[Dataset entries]
- Opening Delimiter -

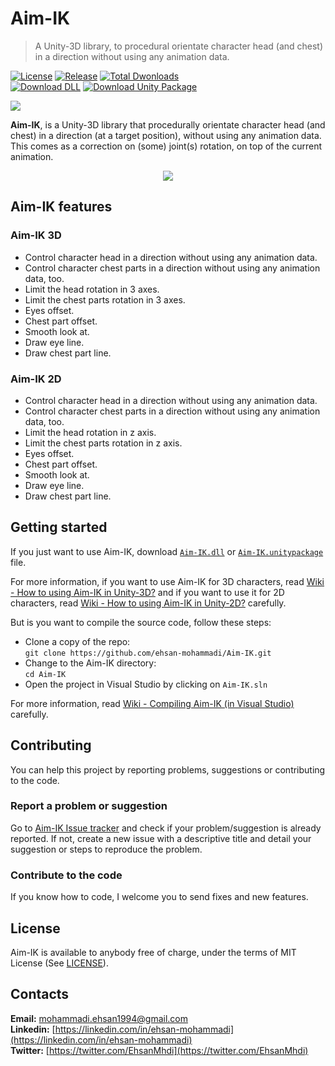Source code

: # Aim-IK

>A Unity-3D library, to procedural orientate character head (and chest) in a direction without using any animation data.

[![License](https://img.shields.io/github/license/ehsan-mohammadi/Aim-IK?color=%23fc505e&label=License)](../master/LICENSE)
[![Release](https://img.shields.io/github/v/release/ehsan-mohammadi/Aim-IK?include_prereleases&color=%23fc505e&label=Release)](https://github.com/ehsan-mohammadi/Aim-IK/releases/tag/Version-2.6)
[![Total Dwonloads](https://img.shields.io/github/downloads/ehsan-mohammadi/Aim-IK/total?color=%23fc505e&label=Total%20Downloads)](https://github.com/ehsan-mohammadi/Aim-IK/releases)
<br />
[![Download DLL](https://img.shields.io/badge/Download-DLL%20file-%23fc505e)](https://github.com/ehsan-mohammadi/Aim-IK/releases/download/Version-2.6/Aim-IK.dll)
[![Download Unity Package](https://img.shields.io/badge/Download-Unity%20Package%20file-%23fc505e)](https://github.com/ehsan-mohammadi/Aim-IK/releases/download/Version-2.6/Aim-IK.unitypackage)

<img src="https://github.com/ehsan-mohammadi/Aim-IK/blob/master/Images/Aim-IK-logo.png?raw=true"/>

**Aim-IK**, is a Unity-3D library that procedurally orientate character head (and chest) in a direction (at a target position), without using any animation data. This comes as a correction on (some) joint(s) rotation, on top of the current animation.

<p align="center"><img src="https://raw.githubusercontent.com/ehsan-mohammadi/Aim-IK/master/Images/Aim-IK-gif.gif"/></p>

## Aim-IK features

### Aim-IK 3D

- Control character head in a direction without using any animation data.
- Control character chest parts in a direction without using any animation data, too.
- Limit the head rotation in 3 axes.
- Limit the chest parts rotation in 3 axes.
- Eyes offset.
- Chest part offset.
- Smooth look at.
- Draw eye line.
- Draw chest part line.

### Aim-IK 2D

- Control character head in a direction without using any animation data.
- Control character chest parts in a direction without using any animation data, too.
- Limit the head rotation in z axis.
- Limit the chest parts rotation in z axis.
- Eyes offset.
- Chest part offset.
- Smooth look at.
- Draw eye line.
- Draw chest part line.

## Getting started

If you just want to use Aim-IK, download [`Aim-IK.dll`](https://github.com/ehsan-mohammadi/Aim-IK/releases/download/Version-2.6/Aim-IK.dll) or [`Aim-IK.unitypackage`](https://github.com/ehsan-mohammadi/Aim-IK/releases/download/Version-2.6/Aim-IK.unitypackage) file.

For more information, if you want to use Aim-IK for 3D characters, read [Wiki - How to using Aim-IK in Unity-3D?](https://github.com/ehsan-mohammadi/Aim-IK/wiki/Using-Aim-IK-in-Unity-3D) and if you want to use it for 2D characters, read [Wiki - How to using Aim-IK in Unity-2D?](https://github.com/ehsan-mohammadi/Aim-IK/wiki/Using-Aim-IK-in-Unity-2D) carefully.

But is you want to compile the source code, follow these steps:

- Clone a copy of the repo:<br /> `git clone https://github.com/ehsan-mohammadi/Aim-IK.git`
- Change to the Aim-IK directory:<br /> `cd Aim-IK`
- Open the project in Visual Studio by clicking on `Aim-IK.sln`

For more information, read [Wiki - Compiling Aim-IK (in Visual Studio)](https://github.com/ehsan-mohammadi/Aim-IK/wiki/Compiling-Aim-IK) carefully.

## Contributing

You can help this project by reporting problems, suggestions or contributing to the code.

### Report a problem or suggestion

Go to [Aim-IK Issue tracker](https://github.com/ehsan-mohammadi/Aim-IK/issues) and check if your problem/suggestion is already reported. If not, create a new issue with a descriptive title and detail your suggestion or steps to reproduce the problem.

### Contribute to the code

If you know how to code, I welcome you to send fixes and new features.

## License

Aim-IK is available to anybody free of charge, under the terms of MIT License (See [LICENSE](../master/LICENSE)).

## Contacts

**Email:** [mohammadi.ehsan1994@gmail.com](mailto:mohammadi.ehsan1994@gmail.com)
<br/>
**Linkedin:** [https://linkedin.com/in/ehsan-mohammadi](https://linkedin.com/in/ehsan-mohammadi)
<br/>
**Twitter:** [https://twitter.com/EhsanMhdi](https://twitter.com/EhsanMhdi)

- Closing Delimiter -

WHAT IS REQUIRED
Go through the data and return every word of it verbatim, leaving out the pictures.

ANSWER SECTION
Source code

: # Aim-IK

>A Unity-3D library, to procedural orientate character head (and chest) in a direction without using any animation data.

[![License](https://img.shields.io/github/license/ehsan-mohammadi/Aim-IK?color=%23fc505e&label=License)](../master/LICENSE)
[![Release](https://img.shields.io/github/v/release/ehsan-mohammadi/Aim-IK?include_prereleases&color=%23fc505e&label=Release)](https://github.com/ehsan-mohammadi/Aim-IK/releases/tag/Version-2.6)
[![Total Dwonloads](https://img.shields.io/github/downloads/ehsan-mohammadi/Aim-IK/total?color=%23fc505e&label=Total%20Downloads)](https://github.com/ehsan-mohammadi/Aim-IK/releases)
<br />
[![Download DLL](https://img.shields.io/badge/Download-DLL%20file-%23fc505e)](https://github.com/ehsan-mohammadi/Aim-IK/releases/download/Version-2.6/Aim-IK.dll)
[![Download Unity Package](https://img.shields.io/badge/Download-Unity%20Package%20file-%23fc505e)](https://github.com/ehsan-mohammadi/Aim-IK/releases/download/Version-2.6/Aim-IK.unitypackage)

<img src="https://github.com/ehsan-mohammadi/Aim-IK/blob/master/Images/Aim-IK-logo.png?raw=true"/>

**Aim-IK**, is a Unity-3D library that procedurally orientate character head (and chest) in a direction (at a target position), without using any animation data. This comes as a correction on (some) joint(s) rotation, on top of the current animation.

<p align="center"><img src="https://raw.githubusercontent.com/ehsan-mohammadi/Aim-IK/master/Images/Aim-IK-gif.gif"/></p>

## Aim-IK features

### Aim-IK 3D

- Control character head in a direction without using any animation data.
- Control character chest parts in a direction without using any animation data, too.
- Limit the head rotation in 3 axes.
- Limit the chest parts rotation in 3 axes.
- Eyes offset.
- Chest part offset.
- Smooth look at.
- Draw eye line.
- Draw chest part line.

### Aim-IK 2D

- Control character head in a direction without using any animation data.
- Control character chest parts in a direction without using any animation data, too.
- Limit the head rotation in z axis.
- Limit the chest parts rotation in z axis.
- Eyes offset.
- Chest part offset.
- Smooth look at.
- Draw eye line.
- Draw chest part line.

## Getting started

If you just want to use Aim-IK, download [`Aim-IK.dll`](https://github.com/ehsan-mohammadi/Aim-IK/releases/download/Version-2.6/Aim-IK.dll) or [`Aim-IK.unitypackage`](https://github.com/ehsan-mohammadi/Aim-IK/releases/download/Version-2.6/Aim-IK.unitypackage) file.

For more information, if you want to use Aim-IK for 3D characters, read [Wiki - How to using Aim-IK in Unity-3D?](https://github.com/ehsan-mohammadi/Aim-IK/wiki/Using-Aim-IK-in-Unity-3D) and if you want to use it for 2D characters, read [Wiki - How to using Aim-IK in Unity-2D?](https://github.com/ehsan-mohammadi/Aim-IK/wiki/Using-Aim-IK-in-Unity-2D) carefully.

But is you want to compile the source code, follow these steps:

- Clone a copy of the repo:<br /> `git clone https://github.com/ehsan-mohammadi/Aim-IK.git`
- Change to the Aim-IK directory:<br /> `cd Aim-IK`
- Open the project in Visual Studio by clicking on `Aim-IK.sln`

For more information, read [Wiki - Compiling Aim-IK (in Visual Studio)](https://github.com/ehsan-mohammadi/Aim-IK/wiki/Compiling-Aim-IK) carefully.

## Contributing

You can help this project by reporting problems, suggestions or contributing to the code.

### Report a problem or suggestion

Go to [Aim-IK Issue tracker](https://github.com/ehsan-mohammadi/Aim-IK/issues) and check if your problem/suggestion is already reported. If not, create a new issue with a descriptive title and detail your suggestion or steps to reproduce the problem.

### Contribute to the code

If you know how to code, I welcome you to send fixes and new features.

## License

Aim-IK is available to anybody free of charge, under the terms of MIT License (See [LICENSE](../master/LICENSE)).

## Contacts

**Email:** [mohammadi.ehsan1994@gmail.com](mailto:mohammadi.ehsan1994@gmail.com)
<br/>
**Linkedin:** [https://linkedin.com/in/ehsan-mohammadi](https://linkedin.com/in/ehsan-mohammadi)
<br/>
**Twitter:** [https://twitter.com/EhsanMhdi](https://twitter.com/EhsanMhdi)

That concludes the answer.